__EXERCISE OBJECTIVE__. Lines, not repeats, are what count: give the number of lines below that hold "responsive", and nothing more.

__RECORDS PROVIDED__.
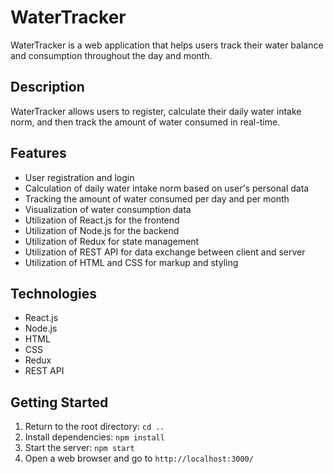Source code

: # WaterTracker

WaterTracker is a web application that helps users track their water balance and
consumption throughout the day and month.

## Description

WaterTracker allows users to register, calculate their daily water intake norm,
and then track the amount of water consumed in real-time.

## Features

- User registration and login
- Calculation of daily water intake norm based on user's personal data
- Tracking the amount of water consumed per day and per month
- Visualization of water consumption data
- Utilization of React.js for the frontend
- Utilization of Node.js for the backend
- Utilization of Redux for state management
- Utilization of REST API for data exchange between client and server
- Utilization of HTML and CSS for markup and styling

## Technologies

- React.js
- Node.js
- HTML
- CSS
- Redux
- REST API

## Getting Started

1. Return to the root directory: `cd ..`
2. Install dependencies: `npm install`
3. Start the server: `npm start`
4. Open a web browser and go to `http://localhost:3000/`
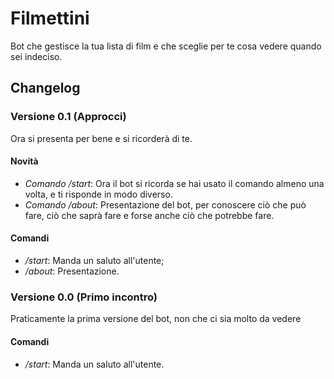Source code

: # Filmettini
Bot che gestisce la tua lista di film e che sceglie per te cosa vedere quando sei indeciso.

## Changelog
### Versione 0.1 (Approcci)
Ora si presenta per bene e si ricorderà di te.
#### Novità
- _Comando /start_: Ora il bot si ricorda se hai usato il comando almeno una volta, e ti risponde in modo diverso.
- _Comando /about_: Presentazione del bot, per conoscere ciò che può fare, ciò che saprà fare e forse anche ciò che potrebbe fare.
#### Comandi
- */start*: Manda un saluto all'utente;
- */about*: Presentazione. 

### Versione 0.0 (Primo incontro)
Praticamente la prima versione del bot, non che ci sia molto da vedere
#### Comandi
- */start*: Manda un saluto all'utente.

* * *

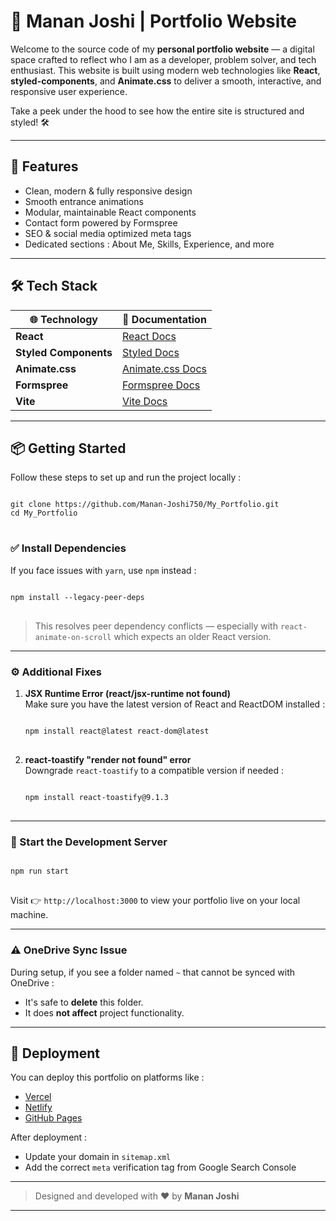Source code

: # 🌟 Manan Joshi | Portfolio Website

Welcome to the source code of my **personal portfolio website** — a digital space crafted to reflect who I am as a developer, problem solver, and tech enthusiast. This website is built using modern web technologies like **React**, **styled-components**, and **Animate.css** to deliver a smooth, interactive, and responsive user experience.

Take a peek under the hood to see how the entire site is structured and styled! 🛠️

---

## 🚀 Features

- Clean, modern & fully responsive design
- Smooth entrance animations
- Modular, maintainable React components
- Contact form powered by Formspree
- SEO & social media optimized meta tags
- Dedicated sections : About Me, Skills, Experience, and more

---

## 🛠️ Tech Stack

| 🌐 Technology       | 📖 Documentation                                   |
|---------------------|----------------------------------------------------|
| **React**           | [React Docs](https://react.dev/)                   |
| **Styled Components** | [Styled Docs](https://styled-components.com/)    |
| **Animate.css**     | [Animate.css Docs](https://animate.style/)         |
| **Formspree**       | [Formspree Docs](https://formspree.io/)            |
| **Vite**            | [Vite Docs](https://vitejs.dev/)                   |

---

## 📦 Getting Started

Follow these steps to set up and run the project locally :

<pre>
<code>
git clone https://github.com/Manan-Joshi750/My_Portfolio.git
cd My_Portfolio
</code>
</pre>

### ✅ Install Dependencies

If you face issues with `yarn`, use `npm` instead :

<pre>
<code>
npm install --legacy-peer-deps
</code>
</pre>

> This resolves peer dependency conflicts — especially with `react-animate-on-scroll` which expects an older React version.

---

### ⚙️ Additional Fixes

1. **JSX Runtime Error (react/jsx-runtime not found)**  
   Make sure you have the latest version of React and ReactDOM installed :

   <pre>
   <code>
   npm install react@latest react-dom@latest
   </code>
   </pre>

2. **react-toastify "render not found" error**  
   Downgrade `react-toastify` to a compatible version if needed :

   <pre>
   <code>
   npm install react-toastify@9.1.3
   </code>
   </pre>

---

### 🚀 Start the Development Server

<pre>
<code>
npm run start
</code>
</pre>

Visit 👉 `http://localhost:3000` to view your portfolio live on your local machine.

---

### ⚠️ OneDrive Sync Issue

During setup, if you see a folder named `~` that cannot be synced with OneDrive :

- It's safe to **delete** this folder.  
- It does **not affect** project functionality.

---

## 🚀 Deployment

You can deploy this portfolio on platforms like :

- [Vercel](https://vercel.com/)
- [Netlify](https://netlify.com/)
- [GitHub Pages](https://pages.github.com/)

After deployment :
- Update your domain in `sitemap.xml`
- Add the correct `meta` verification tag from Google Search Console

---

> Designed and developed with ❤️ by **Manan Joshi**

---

__SOLVED EXERCISE__. 2